■ **ABOUT THIS TASK**
Going through the entries below, find how many lines hold "Simple", then give that number alone.

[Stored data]
== Segment start ==

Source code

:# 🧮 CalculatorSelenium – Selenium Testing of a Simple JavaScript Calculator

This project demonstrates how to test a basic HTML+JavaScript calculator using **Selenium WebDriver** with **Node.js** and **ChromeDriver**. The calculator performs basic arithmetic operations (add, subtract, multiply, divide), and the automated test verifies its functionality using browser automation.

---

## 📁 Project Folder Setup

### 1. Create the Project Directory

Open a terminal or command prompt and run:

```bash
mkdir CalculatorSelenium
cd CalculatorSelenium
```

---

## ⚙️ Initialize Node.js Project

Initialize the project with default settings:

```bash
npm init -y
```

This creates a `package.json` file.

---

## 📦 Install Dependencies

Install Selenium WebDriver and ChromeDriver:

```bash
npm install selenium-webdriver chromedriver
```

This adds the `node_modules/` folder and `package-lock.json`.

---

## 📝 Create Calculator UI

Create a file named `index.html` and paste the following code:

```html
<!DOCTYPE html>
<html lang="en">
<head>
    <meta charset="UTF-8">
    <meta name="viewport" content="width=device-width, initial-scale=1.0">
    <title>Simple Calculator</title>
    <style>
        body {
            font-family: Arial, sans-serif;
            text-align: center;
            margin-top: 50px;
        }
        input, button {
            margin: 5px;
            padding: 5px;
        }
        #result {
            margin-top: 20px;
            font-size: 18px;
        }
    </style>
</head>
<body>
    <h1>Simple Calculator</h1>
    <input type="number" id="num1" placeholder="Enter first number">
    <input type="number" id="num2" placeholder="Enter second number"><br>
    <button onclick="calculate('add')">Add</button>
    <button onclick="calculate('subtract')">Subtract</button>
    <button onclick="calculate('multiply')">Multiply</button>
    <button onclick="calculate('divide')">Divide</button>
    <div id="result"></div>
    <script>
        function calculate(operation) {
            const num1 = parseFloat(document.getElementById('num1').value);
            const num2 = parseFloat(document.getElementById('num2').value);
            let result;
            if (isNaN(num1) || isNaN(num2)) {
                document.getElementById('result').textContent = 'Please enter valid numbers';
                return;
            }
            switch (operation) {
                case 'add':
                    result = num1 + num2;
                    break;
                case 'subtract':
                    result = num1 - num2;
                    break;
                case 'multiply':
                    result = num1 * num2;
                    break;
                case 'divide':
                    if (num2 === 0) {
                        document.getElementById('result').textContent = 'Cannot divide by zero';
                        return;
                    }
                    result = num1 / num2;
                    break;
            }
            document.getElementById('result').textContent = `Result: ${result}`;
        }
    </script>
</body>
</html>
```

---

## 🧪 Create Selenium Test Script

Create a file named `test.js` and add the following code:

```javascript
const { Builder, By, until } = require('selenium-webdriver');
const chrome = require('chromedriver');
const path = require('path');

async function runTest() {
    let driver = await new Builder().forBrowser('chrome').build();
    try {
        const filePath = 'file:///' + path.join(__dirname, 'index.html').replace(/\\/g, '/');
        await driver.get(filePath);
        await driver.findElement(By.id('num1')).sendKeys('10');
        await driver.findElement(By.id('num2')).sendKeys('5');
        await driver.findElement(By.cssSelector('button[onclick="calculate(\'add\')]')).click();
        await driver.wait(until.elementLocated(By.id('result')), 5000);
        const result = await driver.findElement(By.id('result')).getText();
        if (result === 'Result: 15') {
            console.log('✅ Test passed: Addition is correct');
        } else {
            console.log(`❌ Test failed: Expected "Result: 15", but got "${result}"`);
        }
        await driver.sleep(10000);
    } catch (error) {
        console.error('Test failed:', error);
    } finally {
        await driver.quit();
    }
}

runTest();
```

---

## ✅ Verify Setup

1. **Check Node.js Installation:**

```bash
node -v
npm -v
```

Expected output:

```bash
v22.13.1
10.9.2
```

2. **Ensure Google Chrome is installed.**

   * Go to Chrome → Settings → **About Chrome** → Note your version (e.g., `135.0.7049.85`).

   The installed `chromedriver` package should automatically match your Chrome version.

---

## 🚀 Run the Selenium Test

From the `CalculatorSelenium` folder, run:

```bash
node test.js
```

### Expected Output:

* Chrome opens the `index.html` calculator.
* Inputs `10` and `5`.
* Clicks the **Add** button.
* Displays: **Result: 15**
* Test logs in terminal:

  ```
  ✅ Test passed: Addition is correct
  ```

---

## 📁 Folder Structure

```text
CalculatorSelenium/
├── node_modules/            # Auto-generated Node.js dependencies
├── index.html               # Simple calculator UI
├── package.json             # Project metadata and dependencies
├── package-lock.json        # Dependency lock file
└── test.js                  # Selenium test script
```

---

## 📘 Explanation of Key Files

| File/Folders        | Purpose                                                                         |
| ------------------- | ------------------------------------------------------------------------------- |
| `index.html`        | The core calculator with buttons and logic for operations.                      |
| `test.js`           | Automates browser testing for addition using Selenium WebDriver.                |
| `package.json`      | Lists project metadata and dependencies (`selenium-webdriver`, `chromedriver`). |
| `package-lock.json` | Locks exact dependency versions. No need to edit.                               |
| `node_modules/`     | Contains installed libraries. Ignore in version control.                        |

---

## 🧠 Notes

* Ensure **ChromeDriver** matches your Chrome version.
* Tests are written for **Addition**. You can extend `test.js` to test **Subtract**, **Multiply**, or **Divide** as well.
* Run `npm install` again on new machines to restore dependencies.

== Segment end ==

■ **EXERCISE RESPONSE**
4